## Work task
Search the listing for "Attribute" and copy every line where it appears.

----

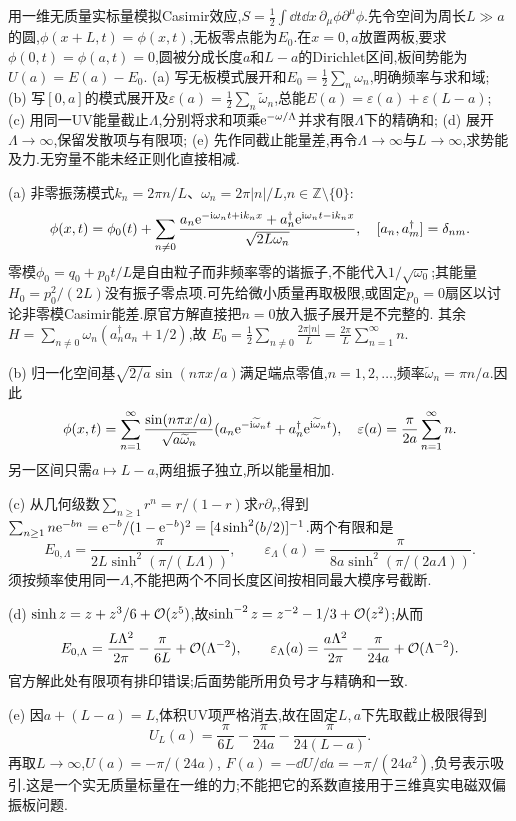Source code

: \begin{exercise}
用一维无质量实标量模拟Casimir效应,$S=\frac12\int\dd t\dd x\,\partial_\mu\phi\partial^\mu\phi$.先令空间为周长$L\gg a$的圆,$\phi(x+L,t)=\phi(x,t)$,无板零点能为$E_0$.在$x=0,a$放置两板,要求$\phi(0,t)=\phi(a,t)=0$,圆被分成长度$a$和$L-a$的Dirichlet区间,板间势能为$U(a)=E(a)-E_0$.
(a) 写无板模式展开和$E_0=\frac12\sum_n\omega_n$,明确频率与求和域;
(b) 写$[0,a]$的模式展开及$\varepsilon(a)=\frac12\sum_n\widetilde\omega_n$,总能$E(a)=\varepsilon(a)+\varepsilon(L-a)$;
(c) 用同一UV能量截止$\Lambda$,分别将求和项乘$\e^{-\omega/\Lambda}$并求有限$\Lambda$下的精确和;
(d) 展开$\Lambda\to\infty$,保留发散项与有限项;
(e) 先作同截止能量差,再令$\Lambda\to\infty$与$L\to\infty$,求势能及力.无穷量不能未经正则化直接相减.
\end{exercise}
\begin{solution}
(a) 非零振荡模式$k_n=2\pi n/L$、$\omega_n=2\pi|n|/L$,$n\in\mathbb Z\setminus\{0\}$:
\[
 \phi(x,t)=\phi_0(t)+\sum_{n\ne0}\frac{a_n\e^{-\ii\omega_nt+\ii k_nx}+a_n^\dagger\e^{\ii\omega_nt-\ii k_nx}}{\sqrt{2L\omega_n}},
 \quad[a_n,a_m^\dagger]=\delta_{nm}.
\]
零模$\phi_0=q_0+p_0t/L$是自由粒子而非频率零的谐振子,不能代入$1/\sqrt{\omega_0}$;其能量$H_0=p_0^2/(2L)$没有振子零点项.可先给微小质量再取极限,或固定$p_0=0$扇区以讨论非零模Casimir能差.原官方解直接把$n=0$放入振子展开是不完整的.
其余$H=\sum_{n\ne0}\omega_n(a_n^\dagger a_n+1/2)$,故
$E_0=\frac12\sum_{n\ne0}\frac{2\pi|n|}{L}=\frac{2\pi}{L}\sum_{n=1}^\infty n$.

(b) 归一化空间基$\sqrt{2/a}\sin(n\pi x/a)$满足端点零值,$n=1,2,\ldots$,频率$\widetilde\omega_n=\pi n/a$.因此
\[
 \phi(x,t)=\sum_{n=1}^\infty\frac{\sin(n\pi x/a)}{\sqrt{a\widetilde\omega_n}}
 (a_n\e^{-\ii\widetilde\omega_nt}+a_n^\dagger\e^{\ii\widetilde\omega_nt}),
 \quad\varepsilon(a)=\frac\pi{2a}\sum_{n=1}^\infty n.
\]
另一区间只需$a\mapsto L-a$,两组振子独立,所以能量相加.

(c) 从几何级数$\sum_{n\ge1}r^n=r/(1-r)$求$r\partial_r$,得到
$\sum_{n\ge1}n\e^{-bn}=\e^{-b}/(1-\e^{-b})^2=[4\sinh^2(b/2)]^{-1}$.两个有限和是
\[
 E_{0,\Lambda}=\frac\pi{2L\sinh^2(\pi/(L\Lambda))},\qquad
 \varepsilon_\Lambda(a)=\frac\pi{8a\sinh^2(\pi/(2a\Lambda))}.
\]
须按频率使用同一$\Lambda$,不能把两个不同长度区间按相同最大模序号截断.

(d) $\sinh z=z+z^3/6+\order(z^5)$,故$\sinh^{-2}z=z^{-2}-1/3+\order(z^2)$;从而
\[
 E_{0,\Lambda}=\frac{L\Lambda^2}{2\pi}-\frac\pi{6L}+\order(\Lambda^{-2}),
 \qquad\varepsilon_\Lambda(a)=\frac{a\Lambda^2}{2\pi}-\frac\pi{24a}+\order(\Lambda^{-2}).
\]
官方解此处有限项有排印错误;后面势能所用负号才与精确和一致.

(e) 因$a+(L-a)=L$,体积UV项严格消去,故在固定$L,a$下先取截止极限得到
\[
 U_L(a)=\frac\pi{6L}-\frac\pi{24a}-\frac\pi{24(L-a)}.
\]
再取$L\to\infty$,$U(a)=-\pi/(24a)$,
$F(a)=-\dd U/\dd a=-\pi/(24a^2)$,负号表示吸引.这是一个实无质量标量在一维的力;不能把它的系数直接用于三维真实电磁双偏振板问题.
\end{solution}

----

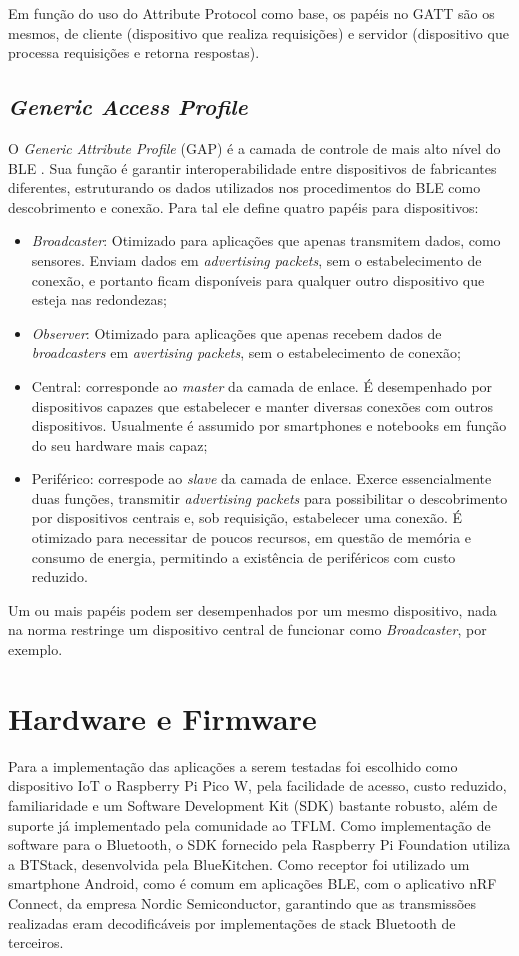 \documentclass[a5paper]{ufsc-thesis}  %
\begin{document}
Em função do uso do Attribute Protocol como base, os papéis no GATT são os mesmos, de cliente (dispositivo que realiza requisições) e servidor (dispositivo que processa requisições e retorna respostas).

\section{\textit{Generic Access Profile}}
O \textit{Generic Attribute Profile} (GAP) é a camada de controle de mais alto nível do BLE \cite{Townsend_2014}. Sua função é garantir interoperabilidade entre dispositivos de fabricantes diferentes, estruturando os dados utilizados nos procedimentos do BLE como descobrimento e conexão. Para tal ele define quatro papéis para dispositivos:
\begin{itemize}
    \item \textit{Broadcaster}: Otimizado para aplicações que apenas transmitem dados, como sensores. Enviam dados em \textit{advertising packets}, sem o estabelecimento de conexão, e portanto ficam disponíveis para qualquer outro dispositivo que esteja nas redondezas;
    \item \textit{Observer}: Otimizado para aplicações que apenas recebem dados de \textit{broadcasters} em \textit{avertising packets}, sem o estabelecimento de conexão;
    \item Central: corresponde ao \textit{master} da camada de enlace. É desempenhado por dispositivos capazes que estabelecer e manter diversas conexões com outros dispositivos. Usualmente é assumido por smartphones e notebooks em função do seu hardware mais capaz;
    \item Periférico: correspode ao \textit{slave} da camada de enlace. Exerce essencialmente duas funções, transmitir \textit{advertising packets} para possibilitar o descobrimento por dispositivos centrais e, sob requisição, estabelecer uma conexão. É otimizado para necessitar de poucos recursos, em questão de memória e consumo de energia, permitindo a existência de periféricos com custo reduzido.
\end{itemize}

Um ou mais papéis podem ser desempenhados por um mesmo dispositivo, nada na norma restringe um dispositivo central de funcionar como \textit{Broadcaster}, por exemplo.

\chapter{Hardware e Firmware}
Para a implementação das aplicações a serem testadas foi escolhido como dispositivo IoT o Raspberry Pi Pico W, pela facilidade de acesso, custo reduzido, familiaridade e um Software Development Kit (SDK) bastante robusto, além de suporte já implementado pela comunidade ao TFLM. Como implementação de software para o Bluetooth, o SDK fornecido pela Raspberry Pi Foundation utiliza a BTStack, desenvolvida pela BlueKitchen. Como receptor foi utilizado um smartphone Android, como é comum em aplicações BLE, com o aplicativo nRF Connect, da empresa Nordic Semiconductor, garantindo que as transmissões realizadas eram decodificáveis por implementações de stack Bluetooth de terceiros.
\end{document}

----

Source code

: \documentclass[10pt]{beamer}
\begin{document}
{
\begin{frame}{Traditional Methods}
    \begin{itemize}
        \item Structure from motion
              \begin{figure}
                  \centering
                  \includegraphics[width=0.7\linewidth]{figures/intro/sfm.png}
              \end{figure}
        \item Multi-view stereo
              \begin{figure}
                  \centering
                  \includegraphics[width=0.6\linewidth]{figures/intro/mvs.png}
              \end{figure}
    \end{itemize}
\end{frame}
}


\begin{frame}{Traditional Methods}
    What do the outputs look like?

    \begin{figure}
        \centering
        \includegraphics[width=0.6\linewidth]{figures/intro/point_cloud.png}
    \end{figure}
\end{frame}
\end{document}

----

## Result
Em função do uso do Attribute Protocol como base, os papéis no GATT são os mesmos, de cliente (dispositivo que realiza requisições) e servidor (dispositivo que processa requisições e retorna respostas).
O \textit{Generic Attribute Profile} (GAP) é a camada de controle de mais alto nível do BLE \cite{Townsend_2014}. Sua função é garantir interoperabilidade entre dispositivos de fabricantes diferentes, estruturando os dados utilizados nos procedimentos do BLE como descobrimento e conexão. Para tal ele define quatro papéis para dispositivos:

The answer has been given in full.